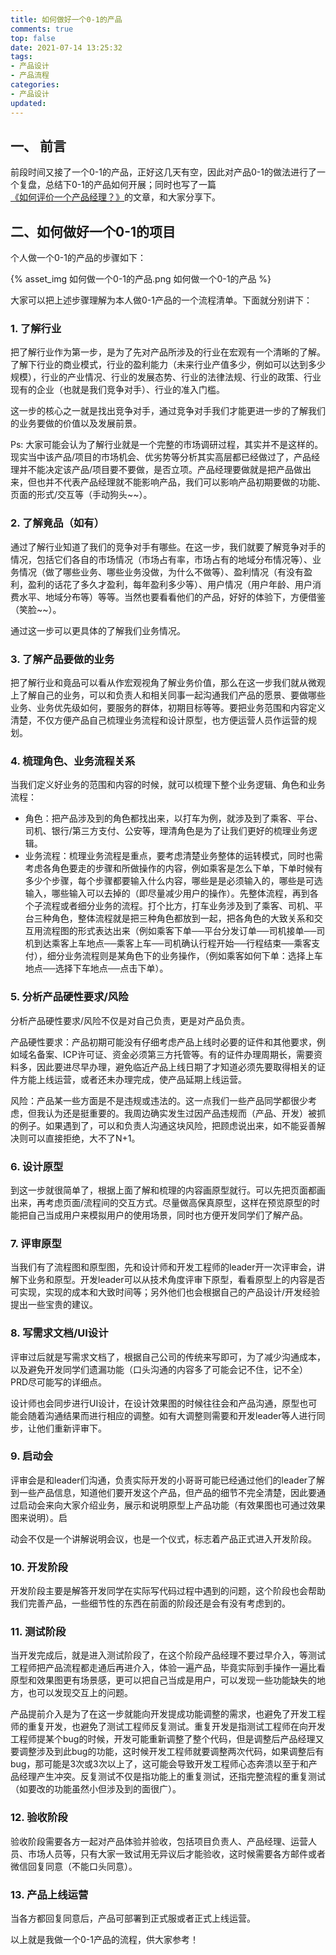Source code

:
 ```yaml
---
title: 如何做好一个0-1的产品
comments: true
top: false
date: 2021-07-14 13:25:32
tags:
- 产品设计
- 产品流程
categories:
- 产品设计
updated:
---
```



## 一、 前言

前段时间又接了一个0-1的产品，正好这几天有空，因此对产品0-1的做法进行了一个复盘，总结下0-1的产品如何开展；同时也写了一篇[《如何评价一个产品经理？》](http://pm.milochu.com/2rb)的文章，和大家分享下。

<!-- more -->

## 二、如何做好一个0-1的项目

个人做一个0-1的产品的步骤如下：

{% asset_img 如何做一个0-1的产品.png 如何做一个0-1的产品 %}

大家可以把上述步骤理解为本人做0-1产品的一个流程清单。下面就分别讲下：

### 1. 了解行业

把了解行业作为第一步，是为了先对产品所涉及的行业在宏观有一个清晰的了解。了解下行业的商业模式，行业的盈利能力（未来行业产值多少，例如可以达到多少规模），行业的产业情况、行业的发展态势、行业的法律法规、行业的政策、行业现有的企业（也就是我们竞争对手）、行业的准入门槛。

这一步的核心之一就是找出竞争对手，通过竞争对手我们才能更进一步的了解我们的业务要做的价值以及发展前景。 

Ps: 大家可能会认为了解行业就是一个完整的市场调研过程，其实并不是这样的。现实当中该产品/项目的市场机会、优劣势等分析其实高层都已经做过了，产品经理并不能决定该产品/项目要不要做，是否立项。产品经理要做就是把产品做出来，但也并不代表产品经理就不能影响产品，我们可以影响产品初期要做的功能、页面的形式/交互等（手动狗头~~）。

### 2. 了解竟品（如有）

通过了解行业知道了我们的竞争对手有哪些。在这一步，我们就要了解竞争对手的情况，包括它们各自的市场情况（市场占有率，市场占有的地域分布情况等）、业务情况（做了哪些业务、哪些业务没做，为什么不做等）、盈利情况（有没有盈利，盈利的话花了多久才盈利，每年盈利多少等）、用户情况（用户年龄、用户消费水平、地域分布等）等等。当然也要看看他们的产品，好好的体验下，方便借鉴（笑脸~~）。

通过这一步可以更具体的了解我们业务情况。

### 3. 了解产品要做的业务

把了解行业和竟品可以看从作宏观视角了解业务价值，那么在这一步我们就从微观上了解自己的业务，可以和负责人和相关同事一起沟通我们产品的愿景、要做哪些业务、业务优先级如何，要服务的群体，初期目标等等。要把业务范围和内容定义清楚，不仅方便产品自己梳理业务流程和设计原型，也方便运营人员作运营的规划。

### 4. 梳理角色、业务流程关系

当我们定义好业务的范围和内容的时候，就可以梳理下整个业务逻辑、角色和业务流程：

- 角色：把产品涉及到的角色都找出来，以打车为例，就涉及到了乘客、平台、司机、银行/第三方支付、公安等，理清角色是为了让我们更好的梳理业务逻辑。
- 业务流程：梳理业务流程是重点，要考虑清楚业务整体的运转模式，同时也需考虑各角色要走的步骤和所做操作的内容，例如乘客是怎么下单，下单时候有多少个步骤，每个步骤都要输入什么内容，哪些是是必须输入的，哪些是可选输入，哪些输入可以去掉的（即尽量减少用户的操作）。先整体流程，再到各个子流程或者细分业务的流程。打个比方，打车业务涉及到了乘客、司机、平台三种角色，整体流程就是把三种角色都放到一起，把各角色的大致关系和交互用流程图的形式表达出来（例如乘客下单──平台分发订单──司机接单──司机到达乘客上车地点──乘客上车──司机确认行程开始──行程结束──乘客支付），细分业务流程则是某角色下的业务操作，（例如乘客如何下单：选择上车地点──选择下车地点──点击下单）。

### 5. 分析产品硬性要求/风险

分析产品硬性要求/风险不仅是对自己负责，更是对产品负责。

产品硬性要求：产品初期可能没有仔细考虑产品上线时必要的证件和其他要求，例如域名备案、ICP许可证、资金必须第三方托管等。有的证件办理周期长，需要资料多，因此要进尽早办理，避免临近产品上线日期了才知道必须先要取得相关的证件方能上线运营，或者还未办理完成，使产品延期上线运营。

风险：产品某一些方面是不是违规或违法的。这一点我们一些产品同学都很少考虑，但我认为还是挺重要的。我周边确实发生过因产品违规而（产品、开发）被抓的例子。如果遇到了，可以和负责人沟通这块风险，把顾虑说出来，如不能妥善解决则可以直接拒绝，大不了N+1。


### 6. 设计原型

到这一步就很简单了，根据上面了解和梳理的内容画原型就行。可以先把页面都画出来，再考虑页面/流程间的交互方式。尽量做高保真原型，这样在预览原型的时能把自己当成用户来模拟用户的使用场景，同时也方便开发同学们了解产品。

### 7. 评审原型

当我们有了流程图和原型图，先和设计师和开发工程师的leader开一次评审会，讲解下业务和原型。开发leader可以从技术角度评审下原型，看看原型上的内容是否可实现，实现的成本和大致时间等；另外他们也会根据自己的产品设计/开发经验提出一些宝贵的建议。

### 8. 写需求文档/UI设计

评审过后就是写需求文档了，根据自己公司的传统来写即可，为了减少沟通成本，以及避免开发同学们遗漏功能（口头沟通的内容多了可能会记不住，记不全）PRD尽可能写的详细点。

设计师也会同步进行UI设计，在设计效果图的时候往往会和产品沟通，原型也可能会随着沟通结果而进行相应的调整。如有大调整则需要和开发leader等人进行同步，让他们重新评审下。

### 9. 启动会

评审会是和leader们沟通，负责实际开发的小哥哥可能已经通过他们的leader了解到一些产品信息，知道他们要开发这个产品，但产品的细节不完全清楚，因此要通过启动会来向大家介绍业务，展示和说明原型上产品功能（有效果图也可通过效果图来说明）。启

动会不仅是一个讲解说明会议，也是一个仪式，标志着产品正式进入开发阶段。

### 10. 开发阶段

开发阶段主要是解答开发同学在实际写代码过程中遇到的问题，这个阶段也会帮助我们完善产品，一些细节性的东西在前面的阶段还是会有没有考虑到的。

### 11. 测试阶段

当开发完成后，就是进入测试阶段了，在这个阶段产品经理不要过早介入，等测试工程师把产品流程都走通后再进介入，体验一遍产品，毕竟实际到手操作一遍比看原型和效果图更有场景感，更可以把自己当成是用户，可以发现一些功能缺失的地方，也可以发现交互上的问题。

产品提前介入是为了在这一步就能向开发提成功能调整的需求，也避免了开发工程师的重复开发，也避免了测试工程师反复测试。重复开发是指测试工程师在向开发工程师提某个bug的时候，开发可能重新调整了整个代码，但是调整后产品经理又要调整涉及到此bug的功能，这时候开发工程师就要调整两次代码，如果调整后有bug，那可能是3次或3次以上了，这可能会导致开发工程师心态奔溃以至于和产品经理产生冲突。反复测试不仅是指功能上的重复测试，还指完整流程的重复测试（如要改的功能虽然小但涉及到的面很广）。

### 12. 验收阶段

验收阶段需要各方一起对产品体验并验收，包括项目负责人、产品经理、运营人员、市场人员等，只有大家一致试用无异议后才能验收，这时候需要各方邮件或者微信回复同意（不能口头同意）。

### 13. 产品上线运营

当各方都回复同意后，产品可部署到正式服或者正式上线运营。


以上就是我做一个0-1产品的流程，供大家参考！

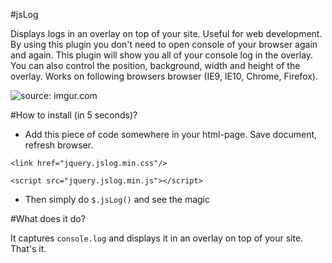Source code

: #jsLog

Displays logs in an overlay on top of your site. Useful for web development. By using this plugin you don't need to open console of your browser again and again. This plugin will show you all of your console log in the overlay. You can also control the position, background, width and height of the overlay. Works on following browsers browser (IE9, IE10, Chrome, Firefox).

<img src="http://i.imgur.com/amuqb4jl.png" title="source: imgur.com" />

#How to install (in 5 seconds)?
- Add this piece of code somewhere in your html-page. Save document, refresh browser.

<pre><code>&lt;link href="jquery.jslog.min.css"/&gt;</code></pre>
<pre><code>&lt;script src="jquery.jslog.min.js"&gt;&lt;/script&gt;</code></pre>

- Then simply do ```$.jsLog()``` and see the magic

#What does it do?

It captures ```console.log``` and displays it in an overlay on top of your site. That's it.
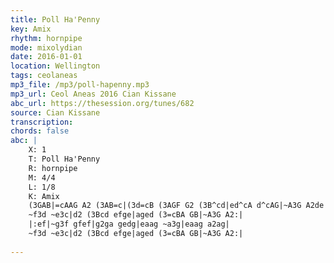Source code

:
 ```yaml
---
title: Poll Ha'Penny
key: Amix
rhythm: hornpipe
mode: mixolydian
date: 2016-01-01
location: Wellington
tags: ceolaneas
mp3_file: /mp3/poll-hapenny.mp3
mp3_url: Ceol Aneas 2016 Cian Kissane
abc_url: https://thesession.org/tunes/682
source: Cian Kissane
transcription: 
chords: false
abc: |
    X: 1
    T: Poll Ha'Penny
    R: hornpipe
    M: 4/4
    L: 1/8
    K: Amix
    (3GAB|=cAAG A2 (3AB=c|(3d=cB (3AGF G2 (3B^cd|ed^cA d^cAG|~A3G A2de|
    ~f3d ~e3c|d2 (3Bcd efge|aged (3=cBA GB|~A3G A2:|
    |:ef|~g3f gfef|g2ga gedg|eaag ~a3g|eaag a2ag|
    ~f3d ~e3c|d2 (3Bcd efge|aged (3=cBA GB|~A3G A2:|
    
---
```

----

== The problem ==
From the line holding "### 4. 梳理角色、业务流程关系" to the line holding "分析产品硬性要求/风险不仅是对自己负责，更是对产品负责。", inclusive, restate each line above exactly as written.

== Solution to this exercise ==
### 4. 梳理角色、业务流程关系

当我们定义好业务的范围和内容的时候，就可以梳理下整个业务逻辑、角色和业务流程：

- 角色：把产品涉及到的角色都找出来，以打车为例，就涉及到了乘客、平台、司机、银行/第三方支付、公安等，理清角色是为了让我们更好的梳理业务逻辑。
- 业务流程：梳理业务流程是重点，要考虑清楚业务整体的运转模式，同时也需考虑各角色要走的步骤和所做操作的内容，例如乘客是怎么下单，下单时候有多少个步骤，每个步骤都要输入什么内容，哪些是是必须输入的，哪些是可选输入，哪些输入可以去掉的（即尽量减少用户的操作）。先整体流程，再到各个子流程或者细分业务的流程。打个比方，打车业务涉及到了乘客、司机、平台三种角色，整体流程就是把三种角色都放到一起，把各角色的大致关系和交互用流程图的形式表达出来（例如乘客下单──平台分发订单──司机接单──司机到达乘客上车地点──乘客上车──司机确认行程开始──行程结束──乘客支付），细分业务流程则是某角色下的业务操作，（例如乘客如何下单：选择上车地点──选择下车地点──点击下单）。

### 5. 分析产品硬性要求/风险

分析产品硬性要求/风险不仅是对自己负责，更是对产品负责。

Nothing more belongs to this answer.